In designing our tours of Until, we relied on our tried-and-true three-pronged pedagogical approach at MASS MoCA: guided conversations, art-making, and mindfulness. That last piece is what I brought to NAEA. In my teaching practice at MASS MoCA, I’ve seen how mindfulness practices heighten students’ observations, building metacognitive skills and increasing focus and awareness. In Until, a walking meditation through Cave’s field of spinners has helped students realize their physical, bodily responses to moving through the space — which has been critical in developing attention to the images of guns and bullets woven throughout the field of spinners as well as to the anxiety, dizziness, and even fear such a space provokes. This is counterintuitive to many visitors, whose first response is typically “oohs” and “ahhs”; that something so beautiful could be so discomfiting is part of Cave’s intention, and mindfulness helps visitors make that connection.
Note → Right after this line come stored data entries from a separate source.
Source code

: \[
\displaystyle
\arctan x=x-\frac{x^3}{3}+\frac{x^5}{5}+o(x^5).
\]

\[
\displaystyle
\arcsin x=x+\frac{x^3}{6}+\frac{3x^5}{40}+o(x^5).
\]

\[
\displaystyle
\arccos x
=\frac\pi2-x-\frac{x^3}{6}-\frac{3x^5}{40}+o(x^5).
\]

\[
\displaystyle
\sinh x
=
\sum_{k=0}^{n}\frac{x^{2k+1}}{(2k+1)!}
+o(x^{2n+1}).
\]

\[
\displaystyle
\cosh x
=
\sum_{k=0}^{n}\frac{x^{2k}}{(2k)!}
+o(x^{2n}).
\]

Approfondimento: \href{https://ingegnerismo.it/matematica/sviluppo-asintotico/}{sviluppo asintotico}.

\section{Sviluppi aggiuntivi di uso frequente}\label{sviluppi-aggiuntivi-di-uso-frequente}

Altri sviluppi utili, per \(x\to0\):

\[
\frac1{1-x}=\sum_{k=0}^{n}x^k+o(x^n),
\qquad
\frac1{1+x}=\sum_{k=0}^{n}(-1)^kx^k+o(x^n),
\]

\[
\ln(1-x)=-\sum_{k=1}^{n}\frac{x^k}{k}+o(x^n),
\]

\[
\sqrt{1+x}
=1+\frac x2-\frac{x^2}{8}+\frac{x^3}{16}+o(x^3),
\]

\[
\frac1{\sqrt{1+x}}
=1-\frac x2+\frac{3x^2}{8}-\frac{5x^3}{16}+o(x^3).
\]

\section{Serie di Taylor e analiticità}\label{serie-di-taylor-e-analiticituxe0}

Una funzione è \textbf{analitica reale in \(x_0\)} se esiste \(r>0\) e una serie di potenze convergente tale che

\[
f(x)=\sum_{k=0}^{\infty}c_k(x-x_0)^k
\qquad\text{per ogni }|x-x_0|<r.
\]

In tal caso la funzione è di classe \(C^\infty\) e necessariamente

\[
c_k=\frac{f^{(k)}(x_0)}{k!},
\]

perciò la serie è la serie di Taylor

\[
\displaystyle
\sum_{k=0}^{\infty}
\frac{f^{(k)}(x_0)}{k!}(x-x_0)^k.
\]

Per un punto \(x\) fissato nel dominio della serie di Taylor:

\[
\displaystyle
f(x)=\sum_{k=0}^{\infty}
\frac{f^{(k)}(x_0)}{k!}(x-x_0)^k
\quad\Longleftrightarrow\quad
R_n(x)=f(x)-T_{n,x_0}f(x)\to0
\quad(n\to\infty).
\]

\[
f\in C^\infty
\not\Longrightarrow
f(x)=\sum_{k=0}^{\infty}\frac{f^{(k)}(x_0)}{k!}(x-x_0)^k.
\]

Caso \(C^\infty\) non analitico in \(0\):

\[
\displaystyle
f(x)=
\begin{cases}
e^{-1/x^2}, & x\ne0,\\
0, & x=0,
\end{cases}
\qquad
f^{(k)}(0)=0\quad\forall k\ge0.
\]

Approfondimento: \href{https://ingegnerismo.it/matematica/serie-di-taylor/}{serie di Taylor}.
At the Met, however, there was no large field of spinners within which to lead a guided walking meditation. Instead, I led a discussion around John Steuart Curry’s 1939 painting, John Brown, inviting my colleagues to explore gut reactions to the figures in the painting: the (anti-)hero abolitionist, John Brown, and an unnamed slave, easy to overlook in the lower left hand side of the painting. After collecting one-word reactions to each of the figures, I led a visual analysis of the image, to encourage the group to explore what visual elements (scale, shading, expression) had contributed to their first reactions. I chose not to disclose who the figures were at the beginning, but introduced John Brown and the anonymous Black man halfway through, to see what impact the identifying information had on our collective analysis.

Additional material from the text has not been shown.